The conference also discussed how the various ethnic media outlets could “broaden their scope” and implement strategies to enhance their presence in the country.
“This is important because most of the ethnic media’s coverage is localised,” said Khin Maung Shwe.
About 150 people, including journalists from 35 different media outlets, civil society groups, opposition parties and government officials, including the Mon state Chief Minister Ohn Myint, participated in the conference.
For some of the attendees, the conference provided them with the opportunity to visit the country after decades in exile.
Network Media Group’s director Aung Moe Myint said he had fears of being arrested upon arrival at Rangoon airport after 25 years of exile.
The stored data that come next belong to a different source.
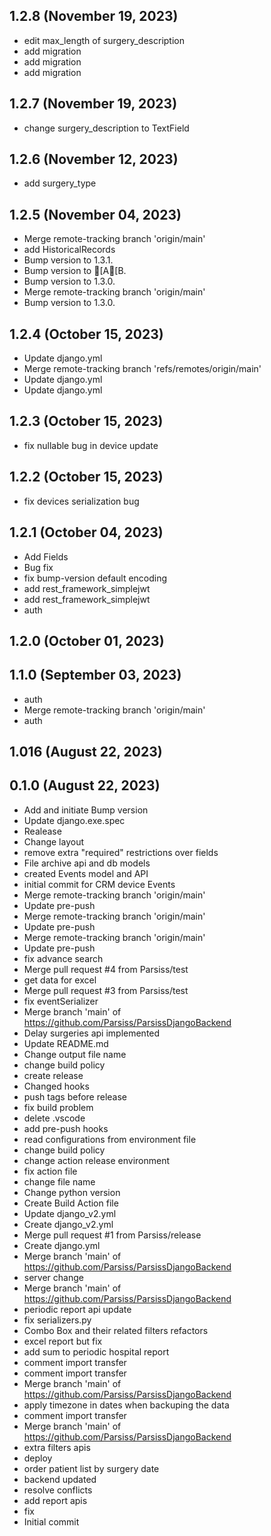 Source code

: ## 1.2.8 (November 19, 2023)
  - edit max_length of surgery_description
  - add migration
  - add migration
  - add migration

## 1.2.7 (November 19, 2023)
  - change surgery_description to TextField

## 1.2.6 (November 12, 2023)
  - add surgery_type

## 1.2.5 (November 04, 2023)
  - Merge remote-tracking branch 'origin/main'
  - add HistoricalRecords
  - Bump version to 1.3.1.
  - Bump version to [A[B.
  - Bump version to 1.3.0.
  - Merge remote-tracking branch 'origin/main'
  - Bump version to 1.3.0.

## 1.2.4 (October 15, 2023)
  - Update django.yml
  - Merge remote-tracking branch 'refs/remotes/origin/main'
  - Update django.yml
  - Update django.yml

## 1.2.3 (October 15, 2023)
  - fix nullable bug in device update

## 1.2.2 (October 15, 2023)
  - fix devices serialization bug

## 1.2.1 (October 04, 2023)
  - Add Fields
  - Bug fix
  - fix bump-version default encoding
  - add rest_framework_simplejwt
  - add rest_framework_simplejwt
  - auth

## 1.2.0 (October 01, 2023)


## 1.1.0 (September 03, 2023)
  - auth
  - Merge remote-tracking branch 'origin/main'
  - auth

## 1.016 (August 22, 2023)


## 0.1.0 (August 22, 2023)
  - Add and initiate Bump version
  - Update django.exe.spec
  - Realease
  - Change layout
  - remove extra "required" restrictions over fields
  - File archive api and db models
  - created Events model and API
  - initial commit for CRM device Events
  - Merge remote-tracking branch 'origin/main'
  - Update pre-push
  - Merge remote-tracking branch 'origin/main'
  - Update pre-push
  - Merge remote-tracking branch 'origin/main'
  - Update pre-push
  - fix advance search
  - Merge pull request #4 from Parsiss/test
  - get data for excel
  - Merge pull request #3 from Parsiss/test
  - fix eventSerializer
  - Merge branch 'main' of https://github.com/Parsiss/ParsissDjangoBackend
  - Delay surgeries api implemented
  - Update README.md
  - Change output file name
  - change build policy
  - create release
  - Changed hooks
  - push tags before release
  - fix build problem
  - delete .vscode
  - add pre-push hooks
  - read configurations from environment file
  - change build policy
  - change action release environment
  - fix action file
  - change file name
  - Change python version
  - Create Build Action file
  - Update django_v2.yml
  - Create django_v2.yml
  - Merge pull request #1 from Parsiss/release
  - Create django.yml
  - Merge branch 'main' of https://github.com/Parsiss/ParsissDjangoBackend
  - server change
  - Merge branch 'main' of https://github.com/Parsiss/ParsissDjangoBackend
  - periodic report api update
  - fix serializers.py
  - Combo Box and their related filters refactors
  - excel report but fix
  - add sum to periodic hospital report
  - comment import transfer
  - comment import transfer
  - Merge branch 'main' of https://github.com/Parsiss/ParsissDjangoBackend
  - apply timezone in dates when backuping the data
  - comment import transfer
  - Merge branch 'main' of https://github.com/Parsiss/ParsissDjangoBackend
  - extra filters apis
  - deploy
  - order patient list by surgery date
  - backend updated
  - resolve conflicts
  - add report apis
  - fix
  - Initial commit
Instead he found himself dining with government officials during the conference, which still left him somewhat nervous.
Despite the optimistic atmosphere, attendees voiced their concerns about anticipated difficulties that are bound to arise in Burma’s still nascent media sector.
“People say it’s booming but the advertising revenue is not so big, and distribution is an issue,” said Myint Kyaw from the Myanmar Journalist Network and Interim Press Council, who noted that many people in the country are still unable to afford newspapers.
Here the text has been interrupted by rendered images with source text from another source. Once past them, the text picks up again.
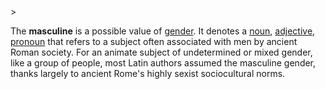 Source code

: <!-- markdownlint-disable MD041 -->>
The **masculine** is a possible value of [gender](genus.md). It denotes a [noun](nomen.md), [adjective](adiectivum.md), [pronoun](pronomen.md) that refers to a subject often associated with men by ancient Roman society. For an animate subject of undetermined or mixed gender, like a group of people, most Latin authors assumed the masculine gender, thanks largely to ancient Rome's highly sexist sociocultural norms.
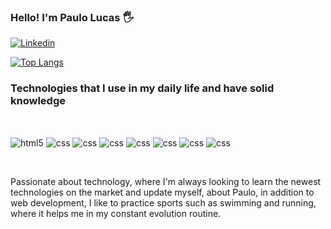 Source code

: ### Hello! I'm Paulo Lucas 🖐️

[![Linkedin](https://img.shields.io/badge/LinkedIn-0077B5?style=for-the-badge&logo=linkedin&logoColor=white)](https://www.linkedin.com/in/paulo-lucas-barcellos-lopes-9bb6511b3/)


[![Top Langs](https://github-readme-stats.vercel.app/api/top-langs/?username=lucasbclls&hide_progress=true)](https://github.com/anuraghazra/github-readme-stats)

### Technologies that I use in my daily life and have solid knowledge

<div style="display: inline_block"> <br/>


<img  align="center" alt="html5" src="https://img.shields.io/badge/HTML5-E34F26?style=for-the-badge&logo=html5&logoColor=white"> <img  align="center" alt="css" src="https://img.shields.io/badge/CSS3-1572B6?style=for-the-badge&logo=css3&logoColor=white"> <img  align="center" alt="css" src="https://img.shields.io/badge/JavaScript-323330?style=for-the-badge&logo=javascript&logoColor=F7DF1E"> <img  align="center" alt="css" src="https://img.shields.io/badge/TypeScript-007ACC?style=for-the-badge&logo=typescript&logoColor=white"> <img  align="center" alt="css" src="https://img.shields.io/badge/Vue.js-35495E?style=for-the-badge&logo=vue.js&logoColor=4FC08D"> <img  align="center" alt="css" src="https://img.shields.io/badge/PostgreSQL-316192?style=for-the-badge&logo=postgresql&logoColor=white"> <img  align="center" alt="css" src="https://img.shields.io/badge/Laravel-FF2D20?style=for-the-badge&logo=laravel&logoColor=white">
<img  align="center" alt="css" src="https://img.shields.io/badge/PHP-777BB4?style=for-the-badge&logo=php&logoColor=white">
</div> <br/>

Passionate about technology, where I'm always looking to learn the newest technologies on the market and update myself, about Paulo, in addition to web development, I like to practice sports such as swimming and running, where it helps me in my constant evolution routine.
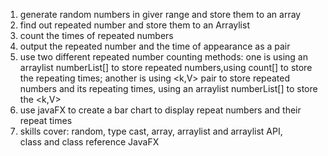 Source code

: 1. generate random numbers in giver range and store them to an array
2. find out repeated number and store them to an Arraylist
3. count the times of repeated numbers
4. output the repeated number and the time of appearance as a pair
5. use two different repeated number counting methods:
   one is using an arraylist numberList[] to store repeated numbers,using count[] to store the repeating times;
   another is using <k,V> pair to store repeated numbers and its repeating times, using an arraylist numberList[] to store the <k,V>
6. use javaFX to create a bar chart to display repeat numbers and their repeat times
7. skills cover: 
   random, 
   type cast, 
   array, 
   arraylist and arraylist API,    
   class and class reference
   JavaFX
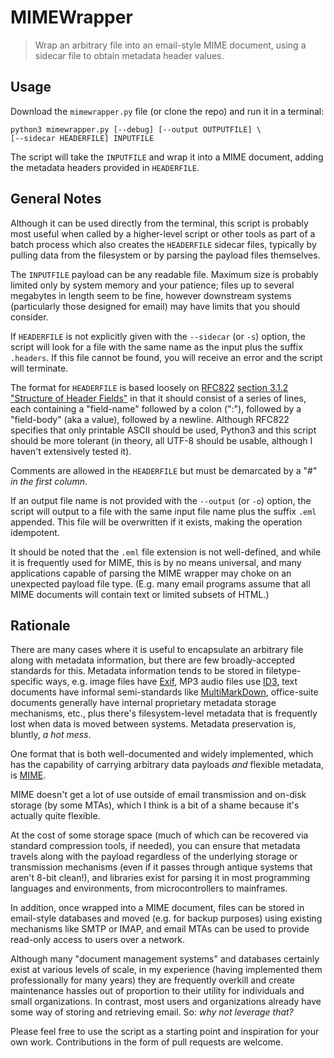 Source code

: # MIMEWrapper

> Wrap an arbitrary file into an email-style MIME document, using a
> sidecar file to obtain metadata header values.

## Usage

Download the `mimewrapper.py` file (or clone the repo) and run it in a
terminal:

    python3 mimewrapper.py [--debug] [--output OUTPUTFILE] \
    [--sidecar HEADERFILE] INPUTFILE

The script will take the `INPUTFILE` and wrap it into a MIME document,
adding the metadata headers provided in `HEADERFILE`.

## General Notes

Although it can be used directly from the terminal, this script is
probably most useful when called by a higher-level script or other
tools as part of a batch process which also creates the `HEADERFILE`
sidecar files, typically by pulling data from the filesystem or by
parsing the payload files themselves.

The `INPUTFILE` payload can be any readable file.  Maximum size is
probably limited only by system memory and your patience; files up to
several megabytes in length seem to be fine, however downstream
systems (particularly those designed for email) may have limits that
you should consider.

If `HEADERFILE` is not explicitly given with the `--sidecar` (or `-s`)
option, the script will look for a file with the same name as the
input plus the suffix `.headers`.  If this file cannot be found, you
will receive an error and the script will terminate.

The format for `HEADERFILE` is based loosely on [RFC822][rfc] [section
3.1.2 "Structure of Header Fields"][rfcsect] in that it should consist
of a series of lines, each containing a "field-name" followed by a
colon (":"), followed by a "field-body" (aka a value), followed by a
newline.  Although RFC822 specifies that only printable ASCII should
be used, Python3 and this script should be more tolerant (in theory,
all UTF-8 should be usable, although I haven't extensively tested it).

[rfc]: https://datatracker.ietf.org/doc/html/rfc822
[rfcsect]: https://datatracker.ietf.org/doc/html/rfc822#section-3.1.2

Comments are allowed in the `HEADERFILE` but must be demarcated by a
"#" *in the first column*.

If an output file name is not provided with the `--output` (or `-o`)
option, the script will output to a file with the same input file name
plus the suffix `.eml` appended.  This file will be overwritten if it
exists, making the operation idempotent.

It should be noted that the `.eml` file extension is not well-defined,
and while it is frequently used for MIME, this is by no means
universal, and many applications capable of parsing the MIME wrapper
may choke on an unexpected payload file type.  (E.g. many email
programs assume that all MIME documents will contain text or limited
subsets of HTML.)

## Rationale

There are many cases where it is useful to encapsulate an arbitrary
file along with metadata information, but there are few
broadly-accepted standards for this.  Metadata information tends to be
stored in filetype-specific ways, e.g. image files have [Exif][], MP3
audio files use [ID3][], text documents have informal semi-standards
like [MultiMarkDown][mmd], office-suite documents generally have
internal proprietary metadata storage mechanisms, etc., plus there's
filesystem-level metadata that is frequently lost when data is moved
between systems.  Metadata preservation is, bluntly, *a hot mess*.

[Exif]: https://en.wikipedia.org/wiki/Exif
[ID3]: https://en.wikipedia.org/wiki/ID3
[mmd]: https://fletcherpenney.net/multimarkdown/

One format that is both well-documented and widely implemented, which
has the capability of carrying arbitrary data payloads *and* flexible
metadata, is [MIME][].

[MIME]: https://en.wikipedia.org/wiki/MIME

MIME doesn't get a lot of use outside of email transmission and
on-disk storage (by some MTAs), which I think is a bit of a shame
because it's actually quite flexible.

At the cost of some storage space (much of which can be recovered via
standard compression tools, if needed), you can ensure that metadata
travels along with the payload regardless of the underlying storage or
transmission mechanisms (even if it passes through antique systems
that aren't 8-bit clean!), and libraries exist for parsing it in most
programming languages and environments, from microcontrollers to
mainframes.

In addition, once wrapped into a MIME document, files can be stored in
email-style databases and moved (e.g. for backup purposes) using
existing mechanisms like SMTP or IMAP, and email MTAs can be used to
provide read-only access to users over a network.

Although many "document management systems" and databases certainly
exist at various levels of scale, in my experience (having implemented
them professionally for many years) they are frequently overkill and
create maintenance hassles out of proportion to their utility for
individuals and small organizations.  In contrast, most users and
organizations already have some way of storing and retrieving email.
So: *why not leverage that?*

Please feel free to use the script as a starting point and inspiration
for your own work.  Contributions in the form of pull requests are
welcome.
According to Myint Kyaw, state mouthpieces The New Light of Myanmar and the Mirror, which were the only legal dailies allowed to print until earlier this month, still have “all the advertising”.
Furthermore, the government has yet to develop any initiatives that would support the development of independent ethnic media, according to Myint Kyaw.
“I put in 500,000 Kyats. Everyone involved puts in the same amount. It keeps going, but we lose money every issue,” said Min Latt, an editor for the Mon state-based Than Lwin Times.
“But we still have enough to keep running for three or four issues.”
Min Latt says he uses his own camera, computer and pays the internet bill out of pocket to help keep the 32-page (four which of are in the Mon language) bimonthly journal afloat.
Since founding the Than Lwin Times, the editor says that Mon businessmen are eager to invest in the journal, but he remains cautious and wants to make sure that the “news is never overshadowed by business interests”.
State-sponsored media need to restrain their content so they don’t make their sponsors unhappy, but if you’re independent “you can keep your dignity”, says Min Latt.
During the conference, state officials unveiled the government’s new plans to promote ethnic-based news coverage.
The Ministry of Information’s deputy minister Aung Nai Oo said state broadcaster MRTV is in the process of hiring and training production teams that are tasked with creating content in ethnic languages and expanding coverage in Burma’s seven ethnic states.
However, some attendees remain sceptical of the government’s ability to provide objective coverage of ethnic issues.
“They are trying to transform their programming content, but we will have to wait and see if they will really become public service media as they say,” said Myint Kyaw.
According to conference attendees, after the deputy minister delivered his presentations, he did not stay to listen to the other speakers.
Following the military coup in 1962, private papers were prevented from being published in ethnic languages; however the government has continued to broadcast propaganda in ethnic languages.